PROBLEM DETAILS: Exactly as written, transcribe each record below.

****************************************

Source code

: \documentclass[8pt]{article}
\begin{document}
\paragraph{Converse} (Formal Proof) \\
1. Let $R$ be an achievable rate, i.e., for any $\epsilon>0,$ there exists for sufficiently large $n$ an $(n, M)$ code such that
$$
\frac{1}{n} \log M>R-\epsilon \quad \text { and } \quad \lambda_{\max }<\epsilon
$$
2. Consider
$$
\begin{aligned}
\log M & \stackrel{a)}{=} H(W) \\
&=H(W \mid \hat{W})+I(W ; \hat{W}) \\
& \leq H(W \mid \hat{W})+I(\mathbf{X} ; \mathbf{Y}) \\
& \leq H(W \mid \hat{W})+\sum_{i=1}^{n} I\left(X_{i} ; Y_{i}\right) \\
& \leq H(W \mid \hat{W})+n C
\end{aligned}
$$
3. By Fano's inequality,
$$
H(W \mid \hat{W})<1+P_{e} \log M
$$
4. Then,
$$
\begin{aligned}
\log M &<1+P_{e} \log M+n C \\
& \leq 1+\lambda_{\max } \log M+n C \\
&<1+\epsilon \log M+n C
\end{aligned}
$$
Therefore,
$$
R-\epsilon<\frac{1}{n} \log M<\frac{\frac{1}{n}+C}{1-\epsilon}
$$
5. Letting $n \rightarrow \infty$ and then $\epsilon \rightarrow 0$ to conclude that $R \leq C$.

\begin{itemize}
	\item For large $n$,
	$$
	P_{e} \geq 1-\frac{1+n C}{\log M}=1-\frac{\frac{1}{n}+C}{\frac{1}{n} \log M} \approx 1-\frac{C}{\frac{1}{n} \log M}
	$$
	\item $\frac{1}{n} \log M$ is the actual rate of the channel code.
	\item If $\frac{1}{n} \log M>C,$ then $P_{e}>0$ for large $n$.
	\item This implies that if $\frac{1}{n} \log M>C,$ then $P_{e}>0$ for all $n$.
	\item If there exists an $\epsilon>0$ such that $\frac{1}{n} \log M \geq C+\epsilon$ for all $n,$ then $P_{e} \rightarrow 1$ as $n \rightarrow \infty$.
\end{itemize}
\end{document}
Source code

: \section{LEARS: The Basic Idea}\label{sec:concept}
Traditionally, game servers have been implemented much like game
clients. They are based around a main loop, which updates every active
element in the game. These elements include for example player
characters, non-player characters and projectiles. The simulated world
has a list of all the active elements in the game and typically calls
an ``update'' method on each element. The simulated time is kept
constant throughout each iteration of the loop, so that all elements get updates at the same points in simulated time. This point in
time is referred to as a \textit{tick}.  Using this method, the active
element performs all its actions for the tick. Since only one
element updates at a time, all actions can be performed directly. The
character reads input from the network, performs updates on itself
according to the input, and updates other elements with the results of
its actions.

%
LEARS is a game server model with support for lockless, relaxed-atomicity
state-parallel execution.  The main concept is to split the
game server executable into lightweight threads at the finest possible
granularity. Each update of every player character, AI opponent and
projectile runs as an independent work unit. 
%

****************************************

SOLUTION:
Source code

: \documentclass[8pt]{article}
\begin{document}
\paragraph{Converse} (Formal Proof) \\
1. Let $R$ be an achievable rate, i.e., for any $\epsilon>0,$ there exists for sufficiently large $n$ an $(n, M)$ code such that
$$
\frac{1}{n} \log M>R-\epsilon \quad \text { and } \quad \lambda_{\max }<\epsilon
$$
2. Consider
$$
\begin{aligned}
\log M & \stackrel{a)}{=} H(W) \\
&=H(W \mid \hat{W})+I(W ; \hat{W}) \\
& \leq H(W \mid \hat{W})+I(\mathbf{X} ; \mathbf{Y}) \\
& \leq H(W \mid \hat{W})+\sum_{i=1}^{n} I\left(X_{i} ; Y_{i}\right) \\
& \leq H(W \mid \hat{W})+n C
\end{aligned}
$$
3. By Fano's inequality,
$$
H(W \mid \hat{W})<1+P_{e} \log M
$$
4. Then,
$$
\begin{aligned}
\log M &<1+P_{e} \log M+n C \\
& \leq 1+\lambda_{\max } \log M+n C \\
&<1+\epsilon \log M+n C
\end{aligned}
$$
Therefore,
$$
R-\epsilon<\frac{1}{n} \log M<\frac{\frac{1}{n}+C}{1-\epsilon}
$$
5. Letting $n \rightarrow \infty$ and then $\epsilon \rightarrow 0$ to conclude that $R \leq C$.

\begin{itemize}
	\item For large $n$,
	$$
	P_{e} \geq 1-\frac{1+n C}{\log M}=1-\frac{\frac{1}{n}+C}{\frac{1}{n} \log M} \approx 1-\frac{C}{\frac{1}{n} \log M}
	$$
	\item $\frac{1}{n} \log M$ is the actual rate of the channel code.
	\item If $\frac{1}{n} \log M>C,$ then $P_{e}>0$ for large $n$.
	\item This implies that if $\frac{1}{n} \log M>C,$ then $P_{e}>0$ for all $n$.
	\item If there exists an $\epsilon>0$ such that $\frac{1}{n} \log M \geq C+\epsilon$ for all $n,$ then $P_{e} \rightarrow 1$ as $n \rightarrow \infty$.
\end{itemize}
\end{document}
Source code

: \section{LEARS: The Basic Idea}\label{sec:concept}
Traditionally, game servers have been implemented much like game
clients. They are based around a main loop, which updates every active
element in the game. These elements include for example player
characters, non-player characters and projectiles. The simulated world
has a list of all the active elements in the game and typically calls
an ``update'' method on each element. The simulated time is kept
constant throughout each iteration of the loop, so that all elements get updates at the same points in simulated time. This point in
time is referred to as a \textit{tick}.  Using this method, the active
element performs all its actions for the tick. Since only one
element updates at a time, all actions can be performed directly. The
character reads input from the network, performs updates on itself
according to the input, and updates other elements with the results of
its actions.

%
LEARS is a game server model with support for lockless, relaxed-atomicity
state-parallel execution.  The main concept is to split the
game server executable into lightweight threads at the finest possible
granularity. Each update of every player character, AI opponent and
projectile runs as an independent work unit. 
%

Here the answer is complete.